In human adenoid tissue, H. influenzae is able to persist and replicate intracellularly [104]. H. influenzae localises within large macrophage-like mononuclear cells in the subepithelial layer and, less frequently, in the reticular crypt epithelium. Electron micrograph images show dividing H. influenzae within these macrophage-like cells. In addition, others have reported NTHi strains are able to internalise and replicate within laryngeal epithelial cells in vitro, as well as penetrate through the epithelial layer [105]. NTHi located within the epithelial layer is also able to resist clearance by antibodies specific to major outer membrane protein P2 [100]. It is presently unclear whether NTHi is similarly able to replicate intracellularly in the lung.

In a longitudinal study, people with COPD were colonised by the same strain of NTHi for long periods of time [106]. The authors identified 122 episodes of negative sputum cultures lasting 1 month or more followed by recolonisation with apparently the same strain of NTHi, and 17 episodes in which sputum cultures remained negative for at least 6 months, with molecular typing showing the re-emerging strain was identical to the preceding strain [106]. This suggests either intracellular persistence or persistence within a biofilm at frequencies below the limit of detection of traditional culture techniques [106]. In addition, we suggest it is possible that, during periods of negative sputum culture, the infection is cleared from the lungs whilst remaining in the nasopharynx, later opportunistically re-colonising the lungs via microaspiration. Others have found the same NTHi strain persisted in COPD patients for up to 3 years [107]. Sequencing from 269 patients showed that strains vary key virulence factors during persistence in the airways, primarily by slipped-strand mispairing, which alters adherence, nutrient uptake and modification of surface molecules.

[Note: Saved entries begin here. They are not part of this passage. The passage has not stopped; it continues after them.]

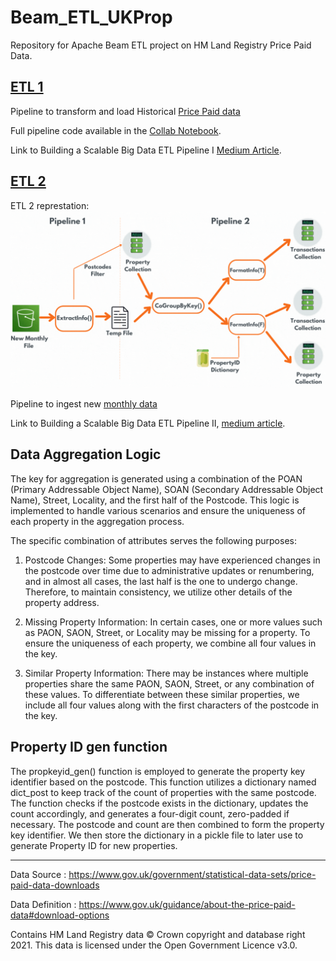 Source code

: # Beam_ETL_UKProp

Repository for Apache Beam ETL project on HM Land Registry Price Paid Data.

## [ETL 1](https://github.com/BVK23/Beam_ETL_UKProp/tree/main/ETL%201)

Pipeline to transform and load Historical [Price Paid data](https://www.gov.uk/government/statistical-data-sets/price-paid-data-downloads#single-file)

Full pipeline code available in the [Collab Notebook](https://colab.research.google.com/drive/164hv_14QChqeqKgc2arvwBYgOYWamaf6).

Link to Building a Scalable Big Data ETL Pipeline I [Medium Article](https://medium.com/@varunkrishna97/building-a-scalable-big-data-etl-pipeline-apache-beam-python-sdk-with-mongodb-and-s3-i-o-ab334edc9999).

## [ETL 2](https://github.com/BVK23/Beam_ETL_UKProp/tree/main/ETL%202)

ETL 2 represtation: ![GIF](https://github.com/BVK23/Beam_ETL_UKProp/blob/main/ETL%202/ETL2_gif.gif)

Pipeline to ingest new [monthly data](https://www.gov.uk/government/statistical-data-sets/price-paid-data-downloads#april-2023-data-current-month)

Link to Building a Scalable Big Data ETL Pipeline II, [medium article](https://medium.com/@varunkrishna97/building-a-scalable-big-data-etl-pipeline-ii-apache-beam-python-sdk-with-mongodb-and-s3-i-o-59468a082e8b).

## Data Aggregation Logic

The key for aggregation is generated using a combination of the POAN (Primary Addressable Object Name), SOAN (Secondary Addressable Object Name), Street, Locality, and the first half of the Postcode. This logic is implemented to handle various scenarios and ensure the uniqueness of each property in the aggregation process.

The specific combination of attributes serves the following purposes:

1. Postcode Changes: Some properties may have experienced changes in the postcode over time due to administrative updates or renumbering, and in almost all cases, the last half is the one to undergo change. Therefore, to maintain consistency, we utilize other details of the property address.

2. Missing Property Information: In certain cases, one or more values such as PAON, SAON, Street, or Locality may be missing for a property. To ensure the uniqueness of each property, we combine all four values in the key.

3. Similar Property Information: There may be instances where multiple properties share the same PAON, SAON, Street, or any combination of these values. To differentiate between these similar properties, we include all four values along with the first characters of the postcode in the key.


## Property ID gen function

The propkeyid_gen() function is employed to generate the property key identifier based on the postcode. This function utilizes a dictionary named dict_post to keep track of the count of properties with the same postcode. The function checks if the postcode exists in the dictionary, updates the count accordingly, and generates a four-digit count, zero-padded if necessary. The postcode and count are then combined to form the property key identifier. We then store the dictionary in a pickle file to later use to generate Property ID  for new properties.

---

Data Source : https://www.gov.uk/government/statistical-data-sets/price-paid-data-downloads 

Data Definition : https://www.gov.uk/guidance/about-the-price-paid-data#download-options

Contains HM Land Registry data © Crown copyright and database right 2021. This data is licensed under the Open Government Licence v3.0.
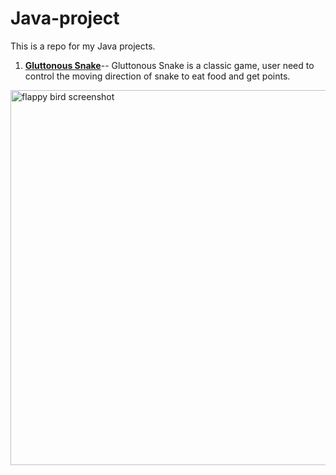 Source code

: # Java-project
This is a repo for my Java projects.

1. **[Gluttonous Snake](https://github.com/JackieMJQ/Python-projects/blob/main/Flappy_birds/flappy_bird.py)**--
Gluttonous Snake is a classic game, user need to control the moving direction of snake to eat food and get points.
<img src='https://github.com/JackieMJQ/Java-project/assets/97369797/04403a07-b6bf-4be9-8f4b-9437644aac3b' width='600' alt='flappy bird screenshot'/>
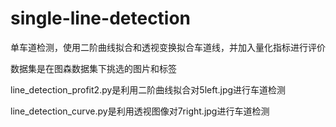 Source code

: # single-line-detection
单车道检测，使用二阶曲线拟合和透视变换拟合车道线，并加入量化指标进行评价

数据集是在图森数据集下挑选的图片和标签

line_detection_profit2.py是利用二阶曲线拟合对5left.jpg进行车道检测

line_detection_curve.py是利用透视图像对7right.jpg进行车道检测
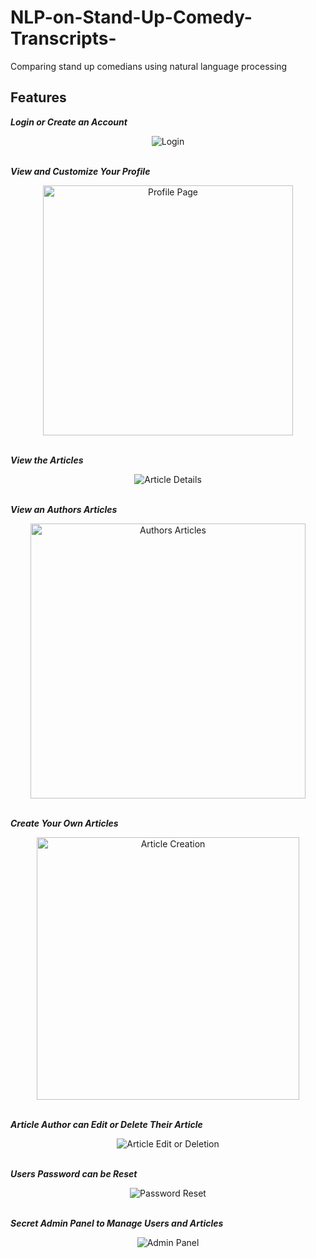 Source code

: # NLP-on-Stand-Up-Comedy-Transcripts-
Comparing stand up comedians using natural language processing

## Features

**_Login or Create an Account_**

<div align='center'>
  <img src='./media/scr/getting_the_data.jpeg' alt='Login' />
</div><br>

**_View and Customize Your Profile_**

<div align='center'>
  <img src='./media/screenshots/profile.png' alt='Profile Page' height='400px' />
</div><br>

**_View the Articles_**

<div align='center'>
  <img src='./media/screenshots/article.jpeg' alt='Article Details' />
</div><br>

**_View an Authors Articles_**

<div align='center'>
  <img src='./media/screenshots/user_posts.png' alt='Authors Articles' height='440px' />
</div><br>

**_Create Your Own Articles_**

<div align='center'>
  <img src='./media/screenshots/article_creation.png' alt='Article Creation' height='420px' />
</div><br>


**_Article Author can Edit or Delete Their Article_**

<div align='center'>
  <img src='./media/screenshots/edit_delete.png' alt='Article Edit or Deletion' />
</div><br>

**_Users Password can be Reset_**

<div align='center'>
  <img src='./media/screenshots/password_reset.png' alt='Password Reset' />
</div><br>

**_Secret Admin Panel to Manage Users and Articles_**

<div align='center'>
  <img src='./media/screenshots/admin.jpeg' alt='Admin Panel' />
</div><br>
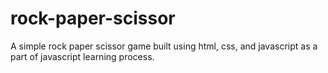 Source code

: # rock-paper-scissor
A simple rock paper scissor game built using html, css, and javascript as a part of javascript learning process.
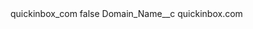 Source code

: <?xml version="1.0" encoding="UTF-8"?>
<CustomMetadata xmlns="http://soap.sforce.com/2006/04/metadata" xmlns:xsi="http://www.w3.org/2001/XMLSchema-instance" xmlns:xsd="http://www.w3.org/2001/XMLSchema">
    <label>quickinbox_com</label>
    <protected>false</protected>
    <values>
        <field>Domain_Name__c</field>
        <value xsi:type="xsd:string">quickinbox.com</value>
    </values>
</CustomMetadata>
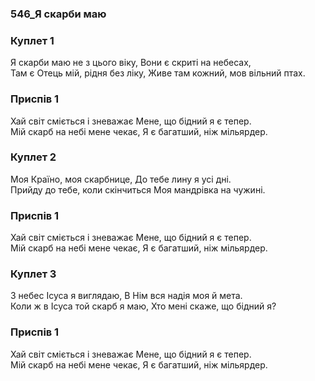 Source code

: ### 546_Я скарби маю
### Куплет 1
Я скарби маю не з цього віку, Вони є скриті на небесах,<br/>Там є Отець мій, рідня без ліку, Живе там кожний, мов вільний птах.
### Приспів 1
Хай світ сміється і зневажає Мене, що бідний я є тепер. <br/>Мій скарб на небі мене чекає, Я є багатший, ніж мільярдер.
### Куплет 2
Моя Країно, моя скарбнице, До тебе лину я усі дні.<br/>Прийду до тебе, коли скінчиться Моя мандрівка на чужині.
### Приспів 1
Хай світ сміється і зневажає Мене, що бідний я є тепер. <br/>Мій скарб на небі мене чекає, Я є багатший, ніж мільярдер.
### Куплет 3
З небес Ісуса я виглядаю, В Нім вся надія моя й мета. <br/>Коли ж в Ісуса той скарб я маю, Хто мені скаже, що бідний я?
### Приспів 1
Хай світ сміється і зневажає Мене, що бідний я є тепер. <br/>Мій скарб на небі мене чекає, Я є багатший, ніж мільярдер.

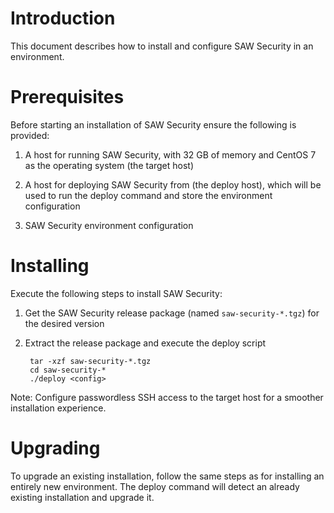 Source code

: # Introduction

This document describes how to install and configure SAW Security in
an environment.

# Prerequisites

Before starting an installation of SAW Security ensure the following
is provided:

1. A host for running SAW Security, with 32 GB of memory and CentOS 7
   as the operating system (the target host)

2. A host for deploying SAW Security from (the deploy host), which
   will be used to run the deploy command and store the environment
   configuration

3. SAW Security environment configuration

# Installing

Execute the following steps to install SAW Security:

1. Get the SAW Security release package (named
   `saw-security-*.tgz`) for the desired version

2. Extract the release package and execute the deploy script

        tar -xzf saw-security-*.tgz
        cd saw-security-*
        ./deploy <config>

Note: Configure passwordless SSH access to the target host for a
smoother installation experience.

# Upgrading

To upgrade an existing installation, follow the same steps as for
installing an entirely new environment.  The deploy command will
detect an already existing installation and upgrade it.
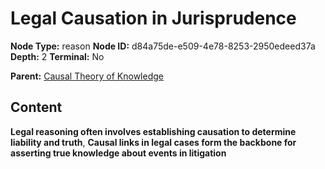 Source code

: # Legal Causation in Jurisprudence

**Node Type:** reason
**Node ID:** d84a75de-e509-4e78-8253-2950edeed37a
**Depth:** 2
**Terminal:** No

**Parent:** [Causal Theory of Knowledge](causal-theory-of-knowledge.md)

## Content

**Legal reasoning often involves establishing causation to determine liability and truth**, **Causal links in legal cases form the backbone for asserting true knowledge about events in litigation**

Despite their classical role for immune surveillance and pathogen clearance in the lung, there is evidence that NTHi is able to persist for extended periods within airway macrophages [108, 109]. A virulent strain of NTHi was recoverable from the J774 mouse macrophage-like cell line up to 72 h after phagocytosis, whilst the avirulent Rd strain was killed within 24 h, suggesting specific virulence factors in some strains enabling persistence within macrophages [110]. Indeed dual-RNA sequencing data suggest that, despite enrichment of immune response genes in macrophages, NTHi undergoes transcriptomic adaptation to persist intracellularly [109]. Conversely, as an opportunistic pathogen, NTHi may exploit impairments of macrophage antigen presentation [78] or phagocytosis [111] in people with airways disease. In COPD [111] or with cigarette smoke exposure [112], alveolar macrophages have impaired phagocytosis but preserved intracellular killing of NTHi. In addition, in vitro NTHi induced steroid-resistant alveolar macrophage production of IL-8, suggesting that NTHi-induced inflammatory signalling in macrophages may contribute to steroid insensitivity in airways disease [113].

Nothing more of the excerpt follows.